Print every record exactly, but leave out the pictures.
+ + +
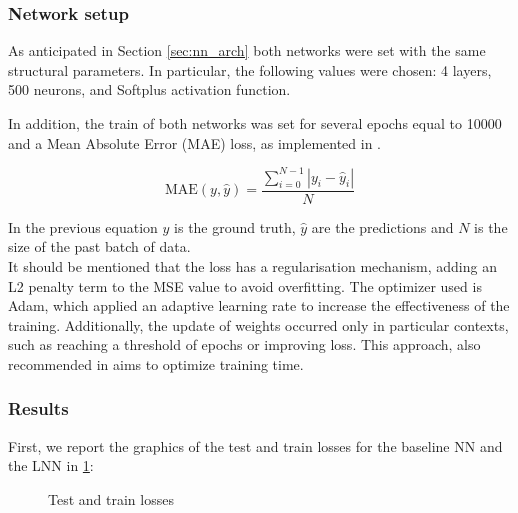 \documentclass[a4paper]{article}
\begin{document}
\subsubsection{Network setup}
\label{sub:rigid_train}
As anticipated in Section \ref{sec:nn_arch} both networks were set with the same structural parameters. In particular, the following values were chosen: 4 layers, 500 neurons, and Softplus activation function.

In addition, the train of both networks was set for several epochs equal to 10000 and a Mean Absolute Error (MAE) loss, as implemented in \cite{lnncranmer}.

\begin{equation}
    \nonumber
    \text{MAE}(y, \hat{y}) = \frac{ \sum_{i=0}^{N - 1} |y_i - \hat{y}_i| }{N}
\end{equation}

In the previous equation $y$ is the ground truth, $\hat{y}$ are the predictions and $N$ is the size of the past batch of data.\\

It should be mentioned that the loss has a regularisation mechanism, adding an L2 penalty term to the MSE value to avoid overfitting.
The optimizer used is Adam, which applied an adaptive learning rate to increase the effectiveness of the training. Additionally, the update of weights occurred only in particular contexts, such as reaching a threshold of epochs or improving loss. This approach, also recommended in \cite{lnncranmer} aims to optimize training time.
\subsubsection{Results}
First, we report the graphics of the test and train losses for the baseline NN and the LNN in \ref{fig:rigid_losses}:

\begin{figure}
    \centering
    \qquad
    \caption{Test and train losses}
    \label{fig:rigid_losses}
\end{figure}
\end{document}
+ + +
• [Response to this task]:
 \documentclass[a4paper]{article}
\begin{document}
\subsubsection{Network setup}
\label{sub:rigid_train}
As anticipated in Section \ref{sec:nn_arch} both networks were set with the same structural parameters. In particular, the following values were chosen: 4 layers, 500 neurons, and Softplus activation function.

In addition, the train of both networks was set for several epochs equal to 10000 and a Mean Absolute Error (MAE) loss, as implemented in \cite{lnncranmer}.

\begin{equation}
    \nonumber
    \text{MAE}(y, \hat{y}) = \frac{ \sum_{i=0}^{N - 1} |y_i - \hat{y}_i| }{N}
\end{equation}

In the previous equation $y$ is the ground truth, $\hat{y}$ are the predictions and $N$ is the size of the past batch of data.\\

It should be mentioned that the loss has a regularisation mechanism, adding an L2 penalty term to the MSE value to avoid overfitting.
The optimizer used is Adam, which applied an adaptive learning rate to increase the effectiveness of the training. Additionally, the update of weights occurred only in particular contexts, such as reaching a threshold of epochs or improving loss. This approach, also recommended in \cite{lnncranmer} aims to optimize training time.
\subsubsection{Results}
First, we report the graphics of the test and train losses for the baseline NN and the LNN in \ref{fig:rigid_losses}:

\begin{figure}
    \centering
    \qquad
    \caption{Test and train losses}
    \label{fig:rigid_losses}
\end{figure}
\end{document}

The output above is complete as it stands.